Utilization of Neighbor Information for Image Classification with Different Levels of Supervision
Gihan Jayatilaka, Abhinav Shrivastava, Matthew Gwilliam
TL;DR
The paper tackles the gap between fully supervised, semi-supervised (GCD), and unsupervised image recognition by proposing UNIC, a neighbor-information–driven framework that unifies clustering and GCD. It leverages a DINO-based ViT backbone to mine positive and negative neighbors and finetunes end-to-end with neighbor-aware losses, adapting naturally to GCD by using ground-truth neighbors for labelled classes.
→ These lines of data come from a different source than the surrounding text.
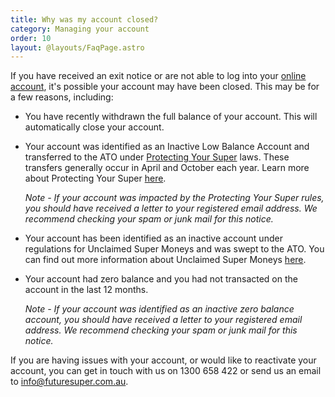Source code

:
 ```yaml
---
title: Why was my account closed?
category: Managing your account
order: 10
layout: @layouts/FaqPage.astro
---
```


If you have received an exit notice or are not able to log into your [online account](https://my.futuresuper.com.au/), it's possible your account may have been closed. This may be for a few reasons, including:

- You have recently withdrawn the full balance of your account. This will automatically close your account.
- Your account was identified as an Inactive Low Balance Account and transferred to the ATO under [Protecting Your Super](https://www.futuresuper.com.au/faqs/what-is-protecting-your-super) laws. These transfers generally occur in April and October each year. Learn more about Protecting Your Super [here](https://www.futuresuper.com.au/faqs/how-do-i-find-out-if-protecting-your-super-impacts-me).

  _Note - If your account was impacted by the Protecting Your Super rules, you should have received a letter to your registered email address. We recommend checking your spam or junk mail for this notice._

- Your account has been identified as an inactive account under regulations for Unclaimed Super Moneys and was swept to the ATO. You can find out more information about Unclaimed Super Moneys [here](https://www.ato.gov.au/Super/APRA-regulated-funds/Reporting-and-administrative-obligations/Unclaimed-super/).
- Y﻿our account had zero balance and you had not transacted on the account in the last 12 months.

  _Note - If your account was identified as an inactive zero balance account, you should have received a letter to your registered email address. We recommend checking your spam or junk mail for this notice._

If you are having issues with your account, or would like to reactivate your account, you can get in touch with us on 1300 658 422 or send us an email to info@futuresuper.com.au.
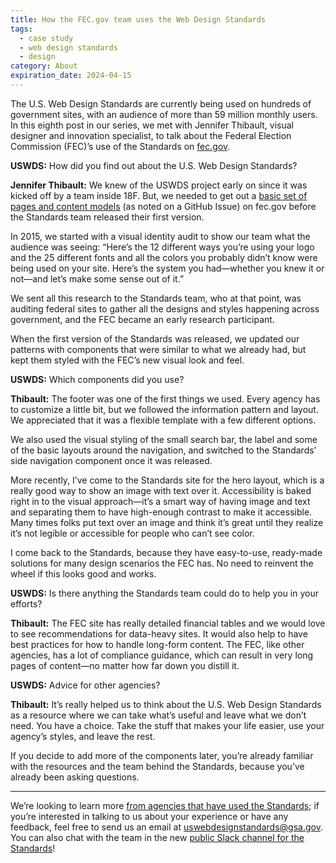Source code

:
 ```yaml
---
title: How the FEC.gov team uses the Web Design Standards
tags:
  - case study
  - web design standards
  - design
category: About
expiration_date: 2024-04-15
---
```


The U.S. Web Design Standards are currently being used on hundreds of government
sites, with an audience of more than 59 million monthly users. In this eighth
post in our series, we met with Jennifer Thibault, visual designer and
innovation specialist, to talk about the Federal Election Commission (FEC)’s use
of the Standards on [fec.gov][].

**USWDS:** How did you find out about the U.S. Web Design Standards?

**Jennifer Thibault:** We knew of the USWDS project early on since it was
kicked off by a team inside 18F. But, we needed to get out a
[basic set of pages and content models][612] (as noted on a GitHub Issue) on fec.gov before the Standards
team released their first version.

In 2015, we started with a visual identity audit to show our team what the
audience was seeing: “Here’s the 12 different ways you’re using your logo and
the 25 different fonts and all the colors you probably didn’t know were being
used on your site. Here’s the system you had—whether you knew it or not—and
let’s make some sense out of it.”

We sent all this research to the Standards team, who at that point, was auditing
federal sites to gather all the designs and styles happening across government,
and the FEC became an early research participant.

When the first version of the Standards was released, we updated our patterns
with components that were similar to what we already had, but kept them styled
with the FEC’s new visual look and feel.

**USWDS:** Which components did you use?

**Thibault:** The footer was one of the first things we used. Every agency has
to customize a little bit, but we followed the information pattern and layout.
We appreciated that it was a flexible template with a few different options.

We also used the visual styling of the small search bar, the label and some of
the basic layouts around the navigation, and switched to the Standards’ side
navigation component once it was released.

More recently, I’ve come to the Standards site for the hero layout, which is a
really good way to show an image with text over it. Accessibility is baked right
in to the visual approach—it’s a smart way of having image and text and
separating them to have high-enough contrast to make it accessible. Many times
folks put text over an image and think it’s great until they realize it’s not
legible or accessible for people who can’t see color.

I come back to the Standards, because they have easy-to-use, ready-made
solutions for many design scenarios the FEC has. No need to reinvent the wheel
if this looks good and works.

**USWDS:** Is there anything the Standards team could do to help
you in your efforts?

**Thibault:** The FEC site has really detailed financial tables and we would
love to see recommendations for data-heavy sites. It would also help to have
best practices for how to handle long-form content. The FEC, like other
agencies, has a lot of compliance guidance, which can result in very long
pages of content—no matter how far down you distill it.

**USWDS:** Advice for other agencies?

**Thibault:** It’s really helped us to think about the U.S. Web Design
Standards as a resource where we can take what’s useful and leave what we don’t
need. You have a choice. Take the stuff that makes your life easier, use your
agency’s styles, and leave the rest.

If you decide to add more of the components later, you’re already familiar with
the resources and the team behind the Standards, because you’ve already been
asking questions.

[fec.gov]: https://fec.gov/
[612]: https://github.com/18F/fec-style/issues/612

---

We’re looking to learn more [from agencies that have used the Standards](/getting-started/showcase/); if you’re interested in talking to us about your experience or have any feedback, feel free to send us an email at [uswebdesignstandards@gsa.gov](mailto:uswebdesignstandards@gsa.gov). You can also chat with the team in the new [public Slack channel for the Standards](https://chat.18f.gov/)!
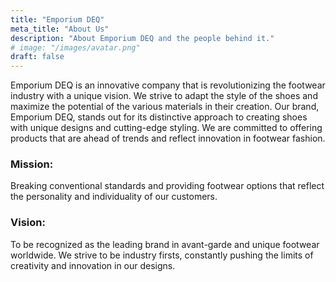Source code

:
 ```yaml
---
title: "Emporium DEQ"
meta_title: "About Us"
description: "About Emporium DEQ and the people behind it."
# image: "/images/avatar.png"
draft: false
---
```


Emporium DEQ is an innovative company that is revolutionizing the footwear industry with a unique vision. We strive to adapt the style of the shoes and maximize the potential of the various materials in their creation.
Our brand, Emporium DEQ, stands out for its distinctive approach to creating shoes with unique designs and cutting-edge styling. We are committed to offering products that are ahead of trends and reflect innovation in footwear fashion.

### Mission:

Breaking conventional standards and providing footwear options that reflect the personality and individuality of our customers.

### Vision:

To be recognized as the leading brand in avant-garde and unique footwear worldwide. We strive to be industry firsts, constantly pushing the limits of creativity and innovation in our designs.
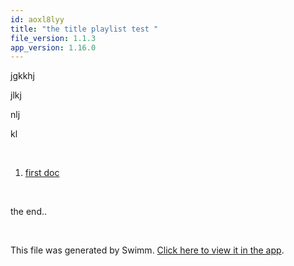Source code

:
 ```yaml
---
id: aoxl8lyy
title: "the title playlist test "
file_version: 1.1.3
app_version: 1.16.0
---
```


<!-- Intro - Do not remove this comment -->
jgkkhj

jlkj

nlj

kl

<br/>

<!-- Steps - Do not remove this comment -->
1. [first doc](first-doc.ojhe4poo.sw.md)


<br/>

<!-- Summary - Do not remove this comment -->
the end..

<br/>

This file was generated by Swimm. [Click here to view it in the app](https://swimm-web-app.web.app/repos/Z2l0aHViJTNBJTNBZWNvbW0lM0ElM0Ftb3NoaWtzd2ltbQ==/playlists/aoxl8lyy).

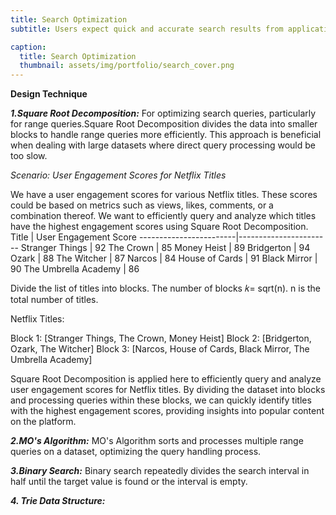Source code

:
 ```yaml
---
title: Search Optimization
subtitle: Users expect quick and accurate search results from applications and websites. Efficient search functionality is crucial for improving user experience, increasing engagement, and ensuring users find relevant content promptly. Optimizing search queries, processing large datasets efficiently, and handling dynamic data are key challenges in search optimization. 

caption:
  title: Search Optimization
  thumbnail: assets/img/portfolio/search_cover.png
---
```

**Design Technique**

_**1.Square Root Decomposition:**_
For optimizing search queries, particularly for range queries.Square Root Decomposition divides the data into smaller blocks to handle range queries more efficiently. This approach is beneficial when dealing with large datasets where direct query processing would be too slow.

_Scenario: User Engagement Scores for Netflix Titles_

We have a user engagement scores for various Netflix titles. These scores could be based on metrics such as views, likes, comments, or a combination thereof. We want to efficiently query and analyze which titles have the highest engagement scores using Square Root Decomposition.
Title                   | User Engagement Score
------------------------|-----------------------
Stranger Things         | 92
The Crown               | 85
Money Heist             | 89
Bridgerton              | 94
Ozark                   | 88
The Witcher             | 87
Narcos                  | 84
House of Cards          | 91
Black Mirror            | 90
The Umbrella Academy    | 86

Divide the list of titles into blocks. The number of blocks 𝑘= sqrt(n).
n is the total number of titles.

Netflix Titles:

Block 1: [Stranger Things, The Crown, Money Heist]
Block 2: [Bridgerton, Ozark, The Witcher]
Block 3: [Narcos, House of Cards, Black Mirror, The Umbrella Academy]

Square Root Decomposition is applied here to efficiently query and analyze user engagement scores for Netflix titles. By dividing the dataset into blocks and processing queries within these blocks, we can quickly identify titles with the highest engagement scores, providing insights into popular content on the platform.

_**2.MO's Algorithm:**_
MO's Algorithm sorts and processes multiple range queries on a dataset, optimizing the query handling process.

_**3.Binary Search:**_
Binary search repeatedly divides the search interval in half until the target value is found or the interval is empty.

_**4. Trie Data Structure:**_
A novel second-order neighbor cleaning strategy and a dedicated negative-neighbor mining component enable effective clustering with a single clustering head, achieving state-of-the-art results on ImageNet-100, ImageNet-200, CUB-200, Aircrafts, and SCars for both clustering and GCD. The approach demonstrates strong open-world recognition potential, showing that carefully harnessed neighbor information can bridge supervised and unsupervised learning in image classification, with practical implications for scenarios with varying levels of labeling.
Abstract
We propose to bridge the gap between semi-supervised and unsupervised image recognition with a flexible method that performs well for both generalized category discovery (GCD) and image clustering. Despite the overlap in motivation between these tasks, the methods themselves are restricted to a single task -- GCD methods are reliant on the labeled portion of the data, and deep image clustering methods have no built-in way to leverage the labels efficiently. We connect the two regimes with an innovative approach that Utilizes Neighbor Information for Classification (UNIC) both in the unsupervised (clustering) and semisupervised (GCD) setting. State-of-the-art clustering methods already rely heavily on nearest neighbors. We improve on their results substantially in two parts, first with a sampling and cleaning strategy where we identify accurate positive and negative neighbors, and secondly by finetuning the backbone with clustering losses computed by sampling both types of neighbors. We then adapt this pipeline to GCD by utilizing the labelled images as ground truth neighbors. Our method yields state-of-the-art results for both clustering (+3% ImageNet-100, Imagenet200) and GCD (+0.8% ImageNet-100, +5% CUB, +2% SCars, +4% Aircraft).